Поэтика за чайным столом и другие разборы
Шрифт:
(«Шинель»)
<…> весело промчится блистающая радость, как иногда блестящий экипаж с золотой упряжью, картинными конями и сверкающим блеском стекол вдруг неожиданно пронесется мимо <…> и долго мужики стоят, зевая, с открытыми ртами, не надевая шапок, хотя давно уже унесся и пропал из виду дивный экипаж. Так и блондинка тоже вдруг совершенно неожиданным образом показалась в нашей повести и так же скрылась. Попадись на ту пору вместо Чичикова какой-нибудь двадцатилетний юноша <…> Долго бы стоял он бесчувственно
И долго еще определено мне чудной властью идти об руку с моими странными героями, озирать всю громадно-несущуюся жизнь, озирать ее сквозь видный миру смех и незримые, неведомые ему слезы!
Не так ли и ты, Русь, что бойкая необгонимая тройка, несешься? Дымом дымится под тобою дорога, гремят мосты, все отстает и остается позади. Остановился пораженный Божьим чудом созерцатель: не молния ли это, сброшенная с неба? Что значит это наводящее ужас движение? и что за неведомая сила заключена в сих неведомых светом конях?..
(«Мертвые души»)
Последний пример, самый знаменитый и эмблематичный, не содержит зачина И долго…, но явно родствен предыдущим; а кончается он вопросами, подобными вынесенному в заглавие хармсовской миниатюры.
Нет недостатка и в стихотворных претекстах финальной строфы, серьезных и иронических. Ср.:
Я долго стоял неподвижно, В далекие звезды вглядясь, — Меж теми звездами и мною Какая-то связь родилась. Я думал… не помню, что думал; Я слушал таинственный хор, И звезды тихонько дрожали, И звезды люблю я с тех пор…
(Фет, «Я долго стоял неподвижно…», 1843)
Понять моего каламбура Из них ни единый не мог, И долго стояли в раздумье Студьозусы Вагнер и Кох.
(Козьма Прутков, «Доблестные студиозусы (Как будто из Гейне)», 1854)
Я долго стоял неподвижно И странные строки читал, И очень мне дики казались Те строки, что Фет написал. Читал… что читал, я не помню, Какой-то таинственный вздор; Из рук моих выпала книга, Не трогал ее я с тех пор.
(Тургенев, «Я долго стоял неподвижно…» [пародия на Фета], 1863)

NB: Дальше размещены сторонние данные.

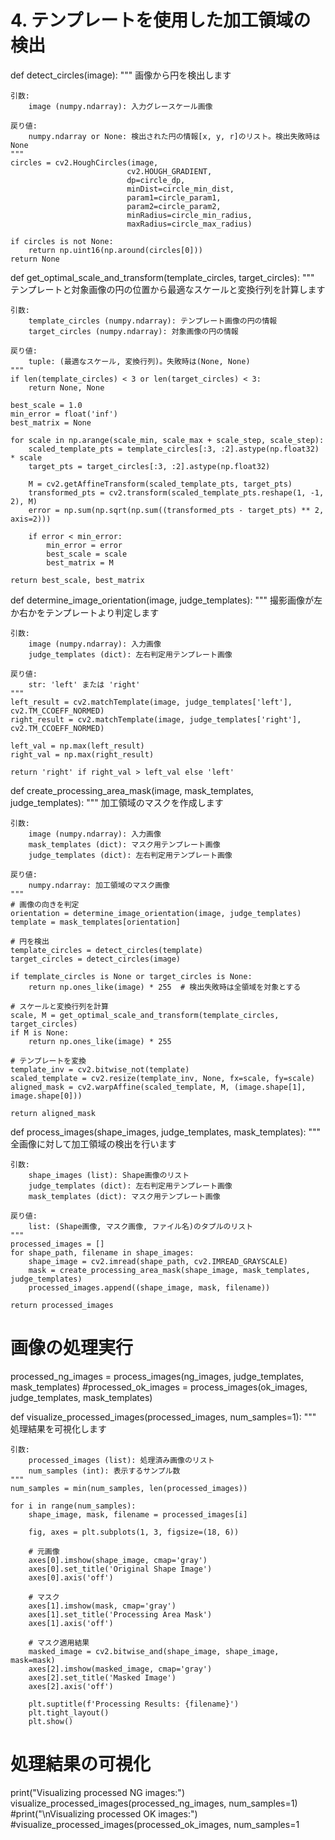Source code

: # 4. テンプレートを使用した加工領域の検出

def detect_circles(image):
    """
    画像から円を検出します
    
    引数:
        image (numpy.ndarray): 入力グレースケール画像
        
    戻り値:
        numpy.ndarray or None: 検出された円の情報[x, y, r]のリスト。検出失敗時はNone
    """
    circles = cv2.HoughCircles(image, 
                              cv2.HOUGH_GRADIENT, 
                              dp=circle_dp,
                              minDist=circle_min_dist,
                              param1=circle_param1,
                              param2=circle_param2,
                              minRadius=circle_min_radius,
                              maxRadius=circle_max_radius)
    
    if circles is not None:
        return np.uint16(np.around(circles[0]))
    return None

def get_optimal_scale_and_transform(template_circles, target_circles):
    """
    テンプレートと対象画像の円の位置から最適なスケールと変換行列を計算します
    
    引数:
        template_circles (numpy.ndarray): テンプレート画像の円の情報
        target_circles (numpy.ndarray): 対象画像の円の情報
        
    戻り値:
        tuple: (最適なスケール, 変換行列)。失敗時は(None, None)
    """
    if len(template_circles) < 3 or len(target_circles) < 3:
        return None, None
    
    best_scale = 1.0
    min_error = float('inf')
    best_matrix = None
    
    for scale in np.arange(scale_min, scale_max + scale_step, scale_step):
        scaled_template_pts = template_circles[:3, :2].astype(np.float32) * scale
        target_pts = target_circles[:3, :2].astype(np.float32)
        
        M = cv2.getAffineTransform(scaled_template_pts, target_pts)
        transformed_pts = cv2.transform(scaled_template_pts.reshape(1, -1, 2), M)
        error = np.sum(np.sqrt(np.sum((transformed_pts - target_pts) ** 2, axis=2)))
        
        if error < min_error:
            min_error = error
            best_scale = scale
            best_matrix = M
    
    return best_scale, best_matrix

def determine_image_orientation(image, judge_templates):
    """
    撮影画像が左か右かをテンプレートより判定します
    
    引数:
        image (numpy.ndarray): 入力画像
        judge_templates (dict): 左右判定用テンプレート画像
        
    戻り値:
        str: 'left' または 'right'
    """
    left_result = cv2.matchTemplate(image, judge_templates['left'], cv2.TM_CCOEFF_NORMED)
    right_result = cv2.matchTemplate(image, judge_templates['right'], cv2.TM_CCOEFF_NORMED)
    
    left_val = np.max(left_result)
    right_val = np.max(right_result)
    
    return 'right' if right_val > left_val else 'left'

def create_processing_area_mask(image, mask_templates, judge_templates):
    """
    加工領域のマスクを作成します
    
    引数:
        image (numpy.ndarray): 入力画像
        mask_templates (dict): マスク用テンプレート画像
        judge_templates (dict): 左右判定用テンプレート画像
        
    戻り値:
        numpy.ndarray: 加工領域のマスク画像
    """
    # 画像の向きを判定
    orientation = determine_image_orientation(image, judge_templates)
    template = mask_templates[orientation]
    
    # 円を検出
    template_circles = detect_circles(template)
    target_circles = detect_circles(image)
    
    if template_circles is None or target_circles is None:
        return np.ones_like(image) * 255  # 検出失敗時は全領域を対象とする
    
    # スケールと変換行列を計算
    scale, M = get_optimal_scale_and_transform(template_circles, target_circles)
    if M is None:
        return np.ones_like(image) * 255
    
    # テンプレートを変換
    template_inv = cv2.bitwise_not(template)
    scaled_template = cv2.resize(template_inv, None, fx=scale, fy=scale)
    aligned_mask = cv2.warpAffine(scaled_template, M, (image.shape[1], image.shape[0]))
    
    return aligned_mask

def process_images(shape_images, judge_templates, mask_templates):
    """
    全画像に対して加工領域の検出を行います
    
    引数:
        shape_images (list): Shape画像のリスト
        judge_templates (dict): 左右判定用テンプレート画像
        mask_templates (dict): マスク用テンプレート画像
        
    戻り値:
        list: (Shape画像, マスク画像, ファイル名)のタプルのリスト
    """
    processed_images = []
    for shape_path, filename in shape_images:
        shape_image = cv2.imread(shape_path, cv2.IMREAD_GRAYSCALE)
        mask = create_processing_area_mask(shape_image, mask_templates, judge_templates)
        processed_images.append((shape_image, mask, filename))
    
    return processed_images

# 画像の処理実行
processed_ng_images = process_images(ng_images, judge_templates, mask_templates)
#processed_ok_images = process_images(ok_images, judge_templates, mask_templates)



def visualize_processed_images(processed_images, num_samples=1):
    """
    処理結果を可視化します
    
    引数:
        processed_images (list): 処理済み画像のリスト
        num_samples (int): 表示するサンプル数
    """
    num_samples = min(num_samples, len(processed_images))
    
    for i in range(num_samples):
        shape_image, mask, filename = processed_images[i]
        
        fig, axes = plt.subplots(1, 3, figsize=(18, 6))
        
        # 元画像
        axes[0].imshow(shape_image, cmap='gray')
        axes[0].set_title('Original Shape Image')
        axes[0].axis('off')
        
        # マスク
        axes[1].imshow(mask, cmap='gray')
        axes[1].set_title('Processing Area Mask')
        axes[1].axis('off')
        
        # マスク適用結果
        masked_image = cv2.bitwise_and(shape_image, shape_image, mask=mask)
        axes[2].imshow(masked_image, cmap='gray')
        axes[2].set_title('Masked Image')
        axes[2].axis('off')
        
        plt.suptitle(f'Processing Results: {filename}')
        plt.tight_layout()
        plt.show()

# 処理結果の可視化
print("Visualizing processed NG images:")
visualize_processed_images(processed_ng_images, num_samples=1)
#print("\nVisualizing processed OK images:")
#visualize_processed_images(processed_ok_images, num_samples=1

По приказанью старца моего Поехал я рубить дрова с рассветом В сосновый бор <…> Теперь блеснул он мне красою небывалой. И долго я стоял без мыслей и без слов…

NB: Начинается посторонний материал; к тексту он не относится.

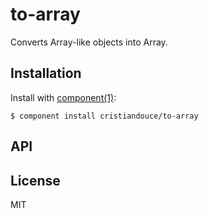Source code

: 
# to-array

  Converts Array-like objects into Array.

## Installation

  Install with [component(1)](http://component.io):

    $ component install cristiandouce/to-array

## API



## License

  MIT
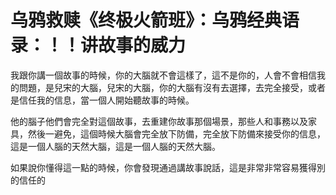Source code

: # 乌鸦救赎《终极火箭班》：乌鸦经典语录：！！讲故事的威力

我跟你講一個故事的時候，你的大腦就不會這樣了，這不是你的，人會不會相信我的問題，是兒宋的大腦，兒宋的大腦，你的大腦有沒有去選擇，去完全接受，或者是信任我的信息，當一個人開始聽故事的時候。

他的腦子他們會完全對這個故事，去重建你故事那個場景，那些人和事務以及家具，然後一避免，這個時候大腦會完全放下防備，完全放下防備來接受你的信息，這是一個人腦的天然大腦，這是一個人腦的天然大腦。

如果說你懂得這一點的時候，你會發現通過講故事說話，這是非常非常容易獲得別的信任的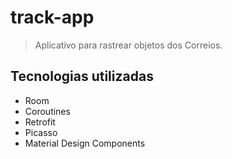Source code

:# track-app
> Aplicativo para rastrear objetos dos Correios.

## Tecnologias utilizadas
* Room
* Coroutines
* Retrofit
* Picasso
* Material Design Components
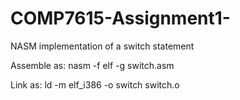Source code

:# COMP7615-Assignment1-
NASM implementation of a switch statement

Assemble as: nasm -f elf -g switch.asm


Link as: ld -m elf_i386 -o switch switch.o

(Апухтин, «Год в монастыре (Отрывки из дневника)», 1883)
Естественное место в этом ряду находит себе и одна из поздних вещей Хармса, написанная незадолго до «Что это было?»:
Я долго думал об орлах / и понял многое: / орлы летают в облаках, / летают никого не трогая. / Я понял, что живут орлы на скалах и в горах / и дружат с водяными духами. / Я долго думал об орлах, / но спутал, кажется, их с мухами.

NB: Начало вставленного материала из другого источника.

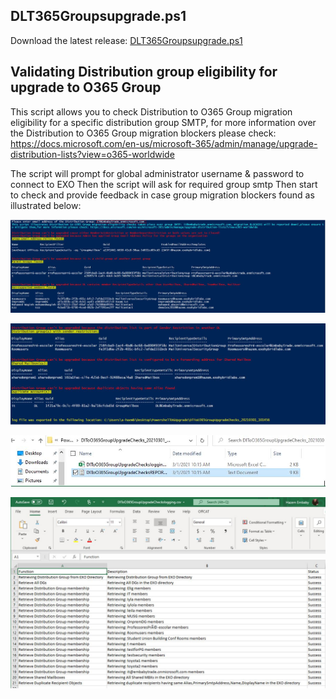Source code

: ## DLT365Groupsupgrade.ps1

Download the latest release: [DLT365Groupsupgrade.ps1](https://github.com/microsoft/CSS-Exchange/releases/latest/download/DLT365Groupsupgrade.ps1)

## Validating Distribution group eligibility for upgrade to O365 Group

This script allows you to check Distribution to O365 Group migration eligibility for a specific distribution group SMTP, for more information over the Distribution to O365 Group migration blockers please check: https://docs.microsoft.com/en-us/microsoft-365/admin/manage/upgrade-distribution-lists?view=o365-worldwide

The script will prompt for global administrator username & password to connect to EXO
Then the script will ask for required group smtp
Then start to check and provide feedback in case group migration blockers found as illustrated below:

![image-01](img/img01.JPG)

![image-01](img/img02.JPG)

![image-04](img/img03.JPG)

![image-05](img/img04.JPG)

(«Я долго думал об орлах…», 15 марта 1939)
III
Наличие у поэта очень сходных текстов неудивительно —
Начнем с формулировки Ямпольского и приведем несколько цитируемых им хармсовских пассажей, вторящих сюжету нашего стихотворения:
Хармс любит описывать исчезновение предметов, и, как правило, в таких описаниях речь идет о негативном явлении чего-то неназываемого. Исчезновение предметов означает постепенное явление истинного мира.
[Ямпольский 1998: 173]
И вот я впереди кончаюсь там, где кончается моя рука, а сзади кончаюсь тоже там, где кончается моя другая рука. Сверху я кончаюсь затылком, снизу пятками, сбоку плечами <…> Теперь, когда мы стали совсем обособленными, почистим наши грани, чтобы лучше видать было, где начинаемся уже не мы. Почистим нижний пункт — сапоги, верхний пункт — затылок — обозначим шапочкой: на руки наденем блестящие манжеты, а на плечи эполеты. Вот теперь уже сразу видать, где кончились мы и началось все остальное.
(«Сабля», 1929)
Шел Петров однажды в лес. Шел и шел и вдруг исчез. «Ну и ну, — сказал Бергсон, — Сон ли это? Нет, не сон». Посмотрел и видит ров, А во рву сидит Петров. И Бергсон туда полез. Лез и лез и вдруг исчез. Удивляется Петров: «Я, должно быть, нездоров. Видел я: исчез Бергсон. Сон ли это? Нет, не сон».
(«Шел Петров однажды в лес…», 1936–1937)
Семен Семенович, надев очки, смотрит на сосну и видит: на сосне сидит мужик и показывает ему кулак. Семен Семенович, сняв очки, смотрит на сосну и видит, что на сосне никто не сидит. Семен Семенович, надев очки, смотрит на сосну и опять видит, что на сосне сидит мужик и показывает ему кулак. <…> Семен Семенович не желает верить в это явление и считает это явление оптическим обманом.
(«Оптический обман», 1934)
Переводы разных книг меня смущают, в них разные дела описаны и подчас даже очень интересные <…> Но бывает так, что иногда прочтешь и не поймешь, о чем прочитал <…> А то такие переводы попадаются, что и прочитать их невозможно. Какие-то буквы странные: некоторые ничего, а другие такие, что не поймешь, чего они значат. Однажды я видел перевод, в котором ни одной буквы не было знакомой. Какие-то крючки. Я долго вертел в руках этот перевод. Очень странный перевод!